* _ASSIGNED TASK_
Your task is to copy every line of the records below that contains "Promise".

START SUPPLIED MATERIAL

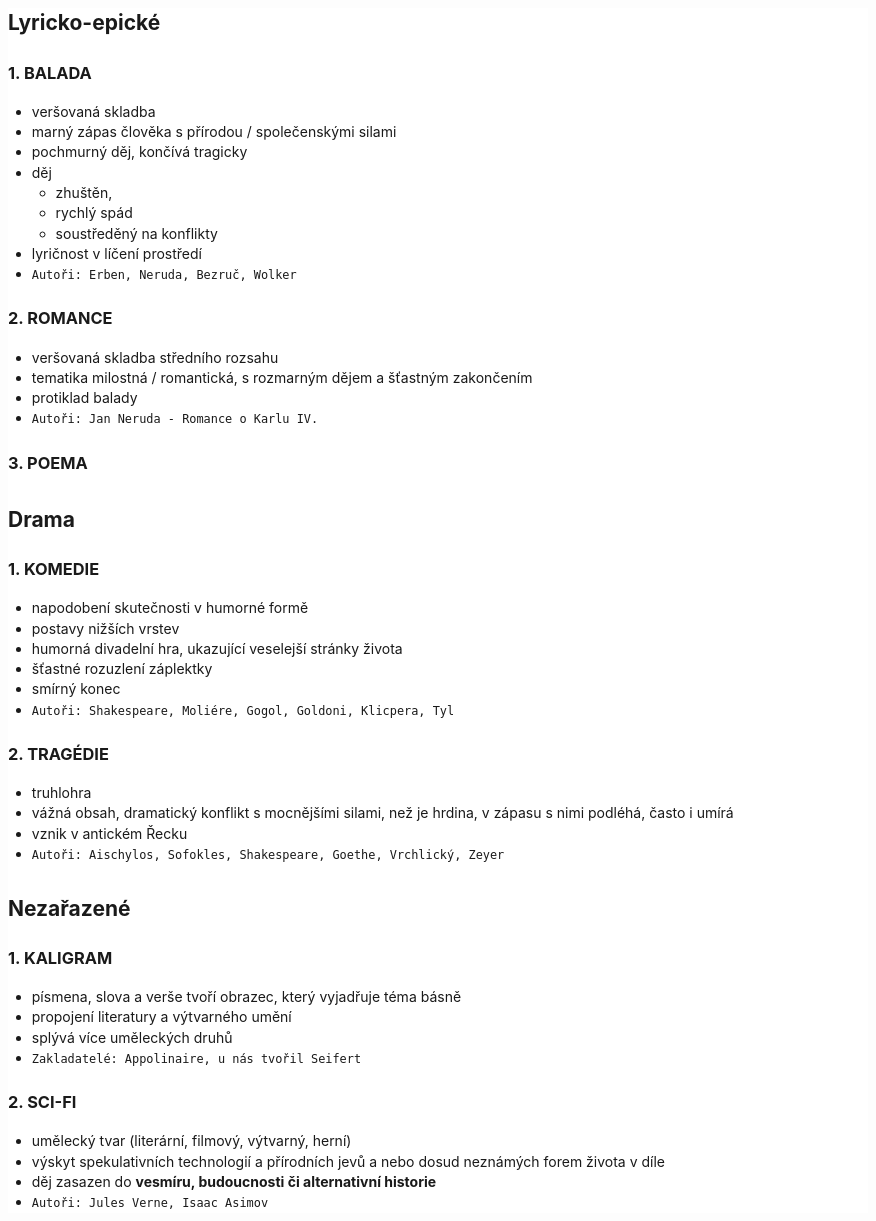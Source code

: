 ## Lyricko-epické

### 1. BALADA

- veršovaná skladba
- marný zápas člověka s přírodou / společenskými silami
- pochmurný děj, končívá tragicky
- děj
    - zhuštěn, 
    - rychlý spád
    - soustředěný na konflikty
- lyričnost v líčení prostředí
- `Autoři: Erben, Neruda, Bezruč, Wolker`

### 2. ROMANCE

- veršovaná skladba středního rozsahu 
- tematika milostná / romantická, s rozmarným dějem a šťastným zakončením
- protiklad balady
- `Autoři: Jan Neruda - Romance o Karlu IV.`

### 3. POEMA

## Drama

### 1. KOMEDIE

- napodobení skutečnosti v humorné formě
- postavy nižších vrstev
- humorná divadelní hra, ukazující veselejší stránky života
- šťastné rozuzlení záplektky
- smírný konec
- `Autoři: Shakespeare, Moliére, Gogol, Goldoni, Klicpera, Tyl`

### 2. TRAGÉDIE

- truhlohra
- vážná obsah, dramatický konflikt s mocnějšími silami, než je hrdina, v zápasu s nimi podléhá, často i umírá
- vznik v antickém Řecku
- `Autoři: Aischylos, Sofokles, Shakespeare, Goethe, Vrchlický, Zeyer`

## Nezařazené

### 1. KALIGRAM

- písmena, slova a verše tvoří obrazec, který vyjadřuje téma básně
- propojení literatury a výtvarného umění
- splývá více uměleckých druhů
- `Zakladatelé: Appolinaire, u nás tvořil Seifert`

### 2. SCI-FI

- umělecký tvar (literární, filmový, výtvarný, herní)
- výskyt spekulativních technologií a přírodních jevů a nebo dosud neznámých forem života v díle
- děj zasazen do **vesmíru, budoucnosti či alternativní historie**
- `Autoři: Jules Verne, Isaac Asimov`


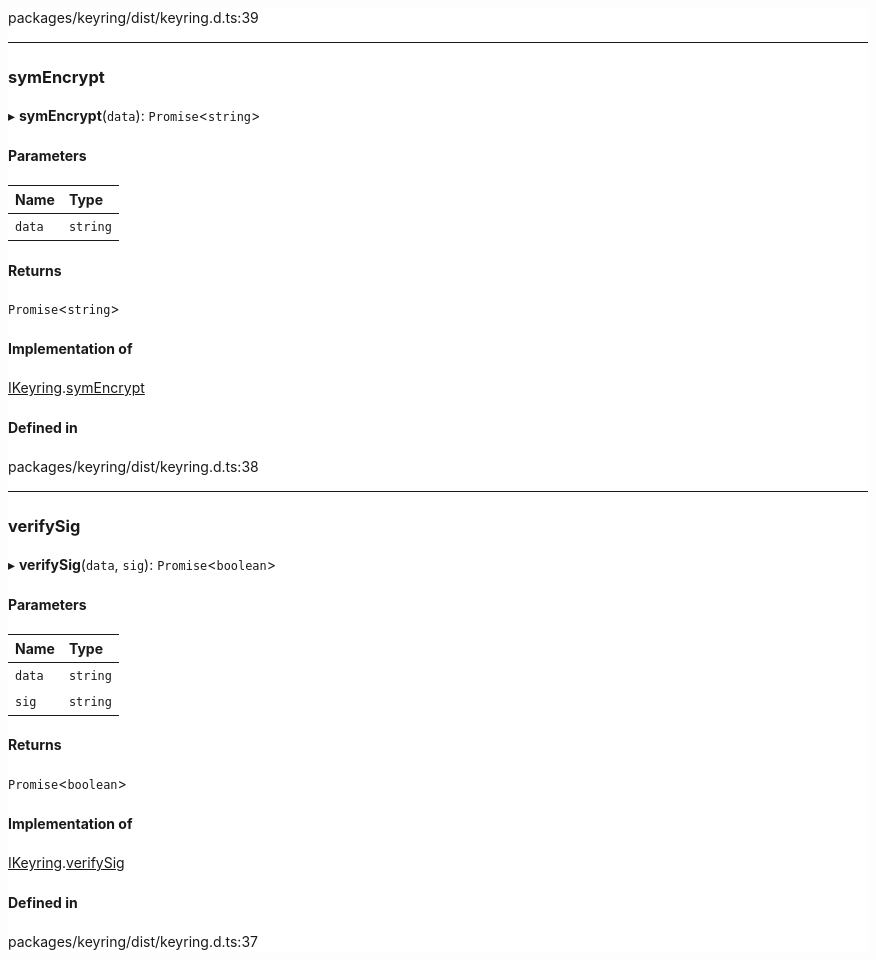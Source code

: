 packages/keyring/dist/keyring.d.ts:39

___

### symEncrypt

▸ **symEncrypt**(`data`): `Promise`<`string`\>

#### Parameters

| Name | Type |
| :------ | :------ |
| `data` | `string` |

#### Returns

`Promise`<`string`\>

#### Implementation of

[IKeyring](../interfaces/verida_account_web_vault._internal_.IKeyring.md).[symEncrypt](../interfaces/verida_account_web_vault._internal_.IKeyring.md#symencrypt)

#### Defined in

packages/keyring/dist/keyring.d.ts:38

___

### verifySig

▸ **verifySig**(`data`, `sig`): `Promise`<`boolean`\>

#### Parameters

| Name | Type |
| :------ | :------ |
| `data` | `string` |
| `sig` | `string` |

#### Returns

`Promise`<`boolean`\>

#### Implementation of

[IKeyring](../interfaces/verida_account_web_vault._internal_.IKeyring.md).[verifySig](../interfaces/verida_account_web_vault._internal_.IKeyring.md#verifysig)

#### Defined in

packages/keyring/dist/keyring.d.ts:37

END SUPPLIED MATERIAL
START SUPPLIED MATERIAL

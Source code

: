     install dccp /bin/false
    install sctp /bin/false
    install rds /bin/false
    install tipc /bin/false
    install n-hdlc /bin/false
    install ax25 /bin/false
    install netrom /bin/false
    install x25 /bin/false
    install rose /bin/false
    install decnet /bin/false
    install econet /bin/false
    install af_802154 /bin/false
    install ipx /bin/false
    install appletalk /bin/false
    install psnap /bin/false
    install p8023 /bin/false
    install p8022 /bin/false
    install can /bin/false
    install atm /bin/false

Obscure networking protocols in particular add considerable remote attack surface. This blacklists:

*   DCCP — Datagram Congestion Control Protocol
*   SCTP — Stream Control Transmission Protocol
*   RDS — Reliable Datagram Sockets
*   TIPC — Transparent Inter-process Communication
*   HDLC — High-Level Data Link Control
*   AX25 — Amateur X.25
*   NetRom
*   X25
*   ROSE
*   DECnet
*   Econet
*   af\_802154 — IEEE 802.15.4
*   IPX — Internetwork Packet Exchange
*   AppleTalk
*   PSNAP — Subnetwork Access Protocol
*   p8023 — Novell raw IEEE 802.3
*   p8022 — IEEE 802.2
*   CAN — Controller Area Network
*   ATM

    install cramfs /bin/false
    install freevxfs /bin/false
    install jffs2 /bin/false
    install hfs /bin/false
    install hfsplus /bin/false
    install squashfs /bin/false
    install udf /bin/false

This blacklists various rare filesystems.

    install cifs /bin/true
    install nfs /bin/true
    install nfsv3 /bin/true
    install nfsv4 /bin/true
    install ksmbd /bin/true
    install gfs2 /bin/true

END SUPPLIED MATERIAL

* _ANSWER SECTION_
▸ **symEncrypt**(`data`): `Promise`<`string`\>
`Promise`<`string`\>
▸ **verifySig**(`data`, `sig`): `Promise`<`boolean`\>
`Promise`<`boolean`\>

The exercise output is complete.